§ **DIRECTIONS FOR THIS TASK**: Please count the lines of the listing below in which "Verify" occurs, and reply with the number only.

§ **DATA FOR THIS EXERCISE**:

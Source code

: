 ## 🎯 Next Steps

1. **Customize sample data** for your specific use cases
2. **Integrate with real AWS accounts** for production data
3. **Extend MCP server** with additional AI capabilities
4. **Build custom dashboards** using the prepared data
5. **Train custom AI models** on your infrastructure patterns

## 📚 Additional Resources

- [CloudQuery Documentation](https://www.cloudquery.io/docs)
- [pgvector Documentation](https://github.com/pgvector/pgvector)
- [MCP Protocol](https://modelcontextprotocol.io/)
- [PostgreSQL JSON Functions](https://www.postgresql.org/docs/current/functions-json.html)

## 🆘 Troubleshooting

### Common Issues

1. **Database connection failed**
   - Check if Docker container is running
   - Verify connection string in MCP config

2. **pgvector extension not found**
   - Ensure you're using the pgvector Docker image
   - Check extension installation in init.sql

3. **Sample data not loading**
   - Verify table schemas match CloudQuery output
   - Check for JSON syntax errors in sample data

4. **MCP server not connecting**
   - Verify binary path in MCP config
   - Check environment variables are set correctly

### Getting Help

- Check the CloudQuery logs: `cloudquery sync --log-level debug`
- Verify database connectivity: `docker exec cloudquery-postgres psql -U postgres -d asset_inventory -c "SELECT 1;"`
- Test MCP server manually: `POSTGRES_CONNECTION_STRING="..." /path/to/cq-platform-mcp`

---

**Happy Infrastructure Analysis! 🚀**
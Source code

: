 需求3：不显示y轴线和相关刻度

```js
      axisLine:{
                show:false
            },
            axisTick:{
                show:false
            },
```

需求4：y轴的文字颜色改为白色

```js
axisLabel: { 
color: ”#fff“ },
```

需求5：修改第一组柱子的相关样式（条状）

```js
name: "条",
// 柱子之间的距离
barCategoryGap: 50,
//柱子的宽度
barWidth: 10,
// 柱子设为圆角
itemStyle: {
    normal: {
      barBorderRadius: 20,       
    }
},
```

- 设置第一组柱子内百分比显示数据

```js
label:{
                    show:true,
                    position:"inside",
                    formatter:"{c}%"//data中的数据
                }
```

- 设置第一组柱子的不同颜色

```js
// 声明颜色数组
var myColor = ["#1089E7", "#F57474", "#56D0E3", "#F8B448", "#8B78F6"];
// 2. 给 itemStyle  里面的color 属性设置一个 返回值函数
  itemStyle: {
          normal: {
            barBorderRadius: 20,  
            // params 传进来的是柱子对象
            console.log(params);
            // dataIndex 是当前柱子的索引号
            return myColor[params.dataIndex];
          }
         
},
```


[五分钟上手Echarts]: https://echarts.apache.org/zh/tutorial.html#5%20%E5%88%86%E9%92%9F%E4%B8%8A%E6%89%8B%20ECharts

§ **SOLUTION TO THE EXERCISE**: 4